En su sueño sonaba de fondo, como un eco, Clara Campoamor gritando ¡la libertad se aprende ejerciéndola!; y junto a ese eco sonoro y vital sonaban otras voces que decían otras cosas que eran, en el fondo, la misma: sonaba Virgina Woolf confirmando que no hay barrera, cerradura ni cerrojo que puedas imponer a la libertad de mi mente, porque no se es libre por fuera, se es primero y siempre libre por dentro; sonaba Emilia Pardo Bazán bramando, como sólo ella sabía bramar, que vivir es tener opiniones, deberes, aspiraciones, ideas… y bajando luego el tono, ya con la atención del mundo puesta en su voz, para confirmar que no hay palanca más poderosa que una creencia para mover las voluntades humanas… quo vadis, razón? La verdad es que no importa si rondan las creencias, tampoco importa si las creencias son religiosas o ideológicas, llevan al mismo fin cuando se imponen, el fin de los hombres libres… salvo que los hombres sepan, como sabía Pavese, que una tremenda fuerza está en nosotros, la libertad y es que la libertad no hace felices a los hombres, los hace simplemente hombres, como rezaba Max Aub, lo hacía al final de su inolvidable sueño interrumpido por un despertar abrupto.

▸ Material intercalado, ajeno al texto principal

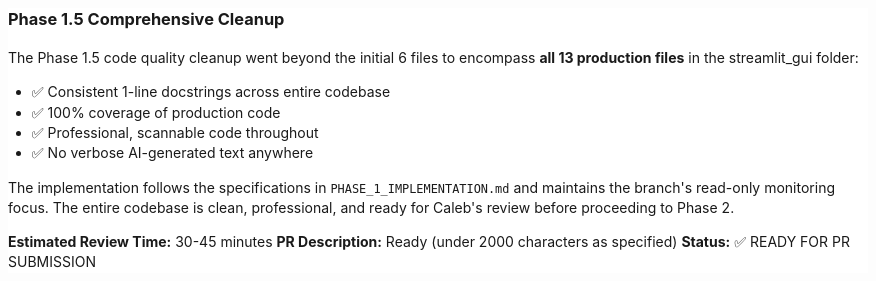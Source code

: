 ### Phase 1.5 Comprehensive Cleanup

The Phase 1.5 code quality cleanup went beyond the initial 6 files to encompass **all 13 production files** in the streamlit_gui folder:
- ✅ Consistent 1-line docstrings across entire codebase
- ✅ 100% coverage of production code
- ✅ Professional, scannable code throughout
- ✅ No verbose AI-generated text anywhere

The implementation follows the specifications in `PHASE_1_IMPLEMENTATION.md` and maintains the branch's read-only monitoring focus. The entire codebase is clean, professional, and ready for Caleb's review before proceeding to Phase 2.

**Estimated Review Time:** 30-45 minutes
**PR Description:** Ready (under 2000 characters as specified)
**Status:** ✅ READY FOR PR SUBMISSION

Allí estaba él, retozando en su sueño y disfrutando de su café de domingo cuando un tipo bien parecido y un poco desgarbado, alto, extremadamente delgado, con un sombrero ladeado sobre la ceja izquierda y una bandera doblada cuidadosamente entre las manos se sentó a su mesa: la libertad, Sancho, es uno de los más preciosos dones que a los hombres dieron los cielos; con ella no pueden igualarse los tesoros que encierra la tierra ni el mar encubre; por la libertad, así como por la honra, se puede y debe aventurar la vida, y, por el contrario, el cautiverio es el mayor mal que puede venir a los hombres*.
Y tuvo la sensación de que así, a plena luz del día y con su amigo Alonso sonriéndole a la cara como sonríen los hombres buenos, se completaba el sueño que no había llegado a soñar del todo al despertarse de repente, entre el susto y el disgusto…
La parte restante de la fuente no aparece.